Task directions:
Search the material for "publicações" and show all lines that contain it.

Given information:
▬▬▬
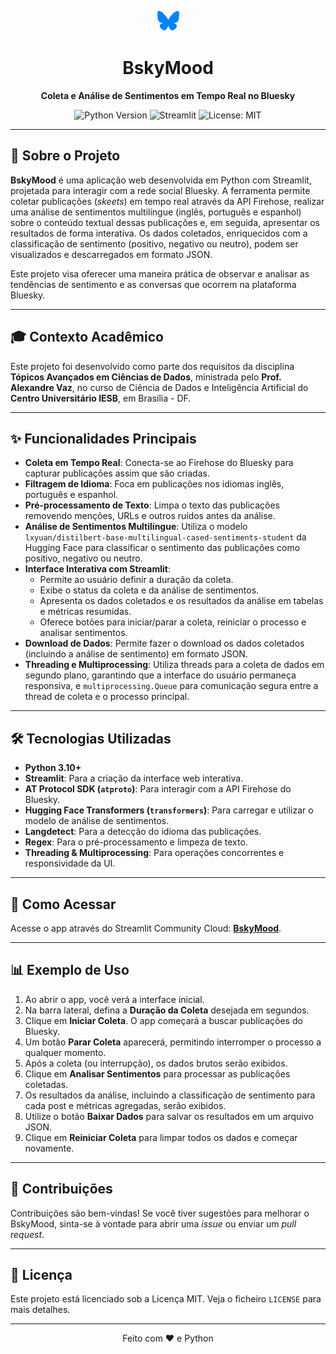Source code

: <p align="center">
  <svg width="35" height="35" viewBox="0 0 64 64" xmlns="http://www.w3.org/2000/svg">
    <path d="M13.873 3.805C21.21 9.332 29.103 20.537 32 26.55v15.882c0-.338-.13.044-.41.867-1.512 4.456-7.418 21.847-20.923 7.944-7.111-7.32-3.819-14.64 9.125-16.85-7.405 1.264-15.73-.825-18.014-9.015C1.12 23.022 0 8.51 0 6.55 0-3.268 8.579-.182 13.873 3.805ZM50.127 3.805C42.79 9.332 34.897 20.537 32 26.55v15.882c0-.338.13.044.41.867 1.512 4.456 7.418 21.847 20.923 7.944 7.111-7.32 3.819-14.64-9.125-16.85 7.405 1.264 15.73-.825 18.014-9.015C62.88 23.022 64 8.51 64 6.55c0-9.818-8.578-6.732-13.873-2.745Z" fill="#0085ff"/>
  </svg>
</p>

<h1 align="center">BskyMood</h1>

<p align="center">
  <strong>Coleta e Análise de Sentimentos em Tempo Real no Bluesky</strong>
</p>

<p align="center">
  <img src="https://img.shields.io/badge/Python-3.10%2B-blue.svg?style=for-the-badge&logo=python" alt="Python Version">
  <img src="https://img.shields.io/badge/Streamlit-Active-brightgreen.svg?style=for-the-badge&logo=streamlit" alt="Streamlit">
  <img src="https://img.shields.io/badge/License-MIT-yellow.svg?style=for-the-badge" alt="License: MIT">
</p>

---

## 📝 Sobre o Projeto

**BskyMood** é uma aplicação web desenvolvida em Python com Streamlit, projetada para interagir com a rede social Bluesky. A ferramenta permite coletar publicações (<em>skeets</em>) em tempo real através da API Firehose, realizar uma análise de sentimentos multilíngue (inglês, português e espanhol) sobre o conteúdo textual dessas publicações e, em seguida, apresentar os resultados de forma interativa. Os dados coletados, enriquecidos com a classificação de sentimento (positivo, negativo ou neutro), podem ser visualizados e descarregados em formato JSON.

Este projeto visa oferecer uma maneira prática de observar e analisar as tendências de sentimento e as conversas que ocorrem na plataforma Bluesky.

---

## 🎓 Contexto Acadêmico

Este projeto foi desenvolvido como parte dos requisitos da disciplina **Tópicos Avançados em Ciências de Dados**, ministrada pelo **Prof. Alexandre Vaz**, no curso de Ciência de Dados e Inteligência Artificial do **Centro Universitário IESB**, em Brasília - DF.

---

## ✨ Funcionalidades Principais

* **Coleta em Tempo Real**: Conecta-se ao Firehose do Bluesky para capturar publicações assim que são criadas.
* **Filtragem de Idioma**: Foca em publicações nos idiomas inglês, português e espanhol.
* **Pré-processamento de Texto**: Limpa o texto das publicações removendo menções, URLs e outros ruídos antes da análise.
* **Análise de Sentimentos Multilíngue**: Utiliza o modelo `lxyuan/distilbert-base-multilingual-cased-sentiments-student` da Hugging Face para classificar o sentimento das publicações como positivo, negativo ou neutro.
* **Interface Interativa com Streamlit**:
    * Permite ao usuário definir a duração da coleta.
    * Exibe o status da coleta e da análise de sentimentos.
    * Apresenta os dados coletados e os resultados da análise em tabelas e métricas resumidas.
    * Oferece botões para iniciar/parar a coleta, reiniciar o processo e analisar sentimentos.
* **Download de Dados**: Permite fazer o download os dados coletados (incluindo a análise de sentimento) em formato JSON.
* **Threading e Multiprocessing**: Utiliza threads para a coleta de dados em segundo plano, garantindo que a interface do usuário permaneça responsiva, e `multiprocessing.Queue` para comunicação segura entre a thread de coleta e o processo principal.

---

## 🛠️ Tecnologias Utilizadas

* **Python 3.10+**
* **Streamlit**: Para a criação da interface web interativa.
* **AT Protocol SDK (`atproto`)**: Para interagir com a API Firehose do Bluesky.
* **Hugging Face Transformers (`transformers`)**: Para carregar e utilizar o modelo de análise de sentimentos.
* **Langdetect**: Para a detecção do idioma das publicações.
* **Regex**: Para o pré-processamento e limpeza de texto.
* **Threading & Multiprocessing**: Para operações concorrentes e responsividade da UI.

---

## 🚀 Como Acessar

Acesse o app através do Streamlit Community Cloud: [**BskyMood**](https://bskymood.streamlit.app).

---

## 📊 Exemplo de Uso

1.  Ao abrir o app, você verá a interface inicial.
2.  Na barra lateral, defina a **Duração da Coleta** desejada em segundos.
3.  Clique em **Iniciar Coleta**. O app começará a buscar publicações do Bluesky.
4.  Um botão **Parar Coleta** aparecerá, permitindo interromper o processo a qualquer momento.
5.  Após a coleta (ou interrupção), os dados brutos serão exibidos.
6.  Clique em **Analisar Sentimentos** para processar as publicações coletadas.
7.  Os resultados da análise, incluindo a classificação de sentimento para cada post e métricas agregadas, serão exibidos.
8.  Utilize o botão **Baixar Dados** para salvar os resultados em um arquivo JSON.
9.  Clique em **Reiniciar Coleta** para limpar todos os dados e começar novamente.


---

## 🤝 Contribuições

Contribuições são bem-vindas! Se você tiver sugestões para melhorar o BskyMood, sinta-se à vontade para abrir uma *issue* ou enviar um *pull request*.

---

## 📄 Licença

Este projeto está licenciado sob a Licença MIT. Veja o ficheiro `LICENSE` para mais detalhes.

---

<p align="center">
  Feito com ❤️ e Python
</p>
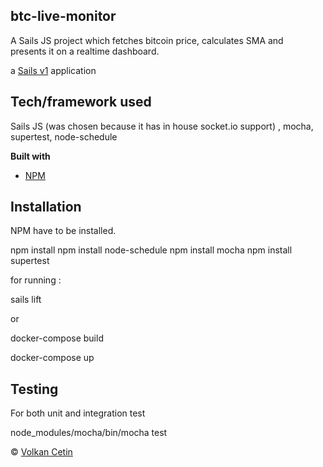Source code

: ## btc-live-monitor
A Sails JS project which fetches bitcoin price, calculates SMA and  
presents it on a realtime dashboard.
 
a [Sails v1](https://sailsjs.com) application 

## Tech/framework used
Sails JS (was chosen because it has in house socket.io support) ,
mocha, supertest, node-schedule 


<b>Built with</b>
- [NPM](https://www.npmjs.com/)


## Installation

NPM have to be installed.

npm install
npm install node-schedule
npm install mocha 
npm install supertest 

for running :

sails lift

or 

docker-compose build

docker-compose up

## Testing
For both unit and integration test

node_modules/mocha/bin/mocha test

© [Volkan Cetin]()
▬▬▬
Result of this task:
**BskyMood** é uma aplicação web desenvolvida em Python com Streamlit, projetada para interagir com a rede social Bluesky. A ferramenta permite coletar publicações (<em>skeets</em>) em tempo real através da API Firehose, realizar uma análise de sentimentos multilíngue (inglês, português e espanhol) sobre o conteúdo textual dessas publicações e, em seguida, apresentar os resultados de forma interativa. Os dados coletados, enriquecidos com a classificação de sentimento (positivo, negativo ou neutro), podem ser visualizados e descarregados em formato JSON.
* **Coleta em Tempo Real**: Conecta-se ao Firehose do Bluesky para capturar publicações assim que são criadas.
* **Filtragem de Idioma**: Foca em publicações nos idiomas inglês, português e espanhol.
* **Pré-processamento de Texto**: Limpa o texto das publicações removendo menções, URLs e outros ruídos antes da análise.
* **Análise de Sentimentos Multilíngue**: Utiliza o modelo `lxyuan/distilbert-base-multilingual-cased-sentiments-student` da Hugging Face para classificar o sentimento das publicações como positivo, negativo ou neutro.
* **Langdetect**: Para a detecção do idioma das publicações.
3.  Clique em **Iniciar Coleta**. O app começará a buscar publicações do Bluesky.
6.  Clique em **Analisar Sentimentos** para processar as publicações coletadas.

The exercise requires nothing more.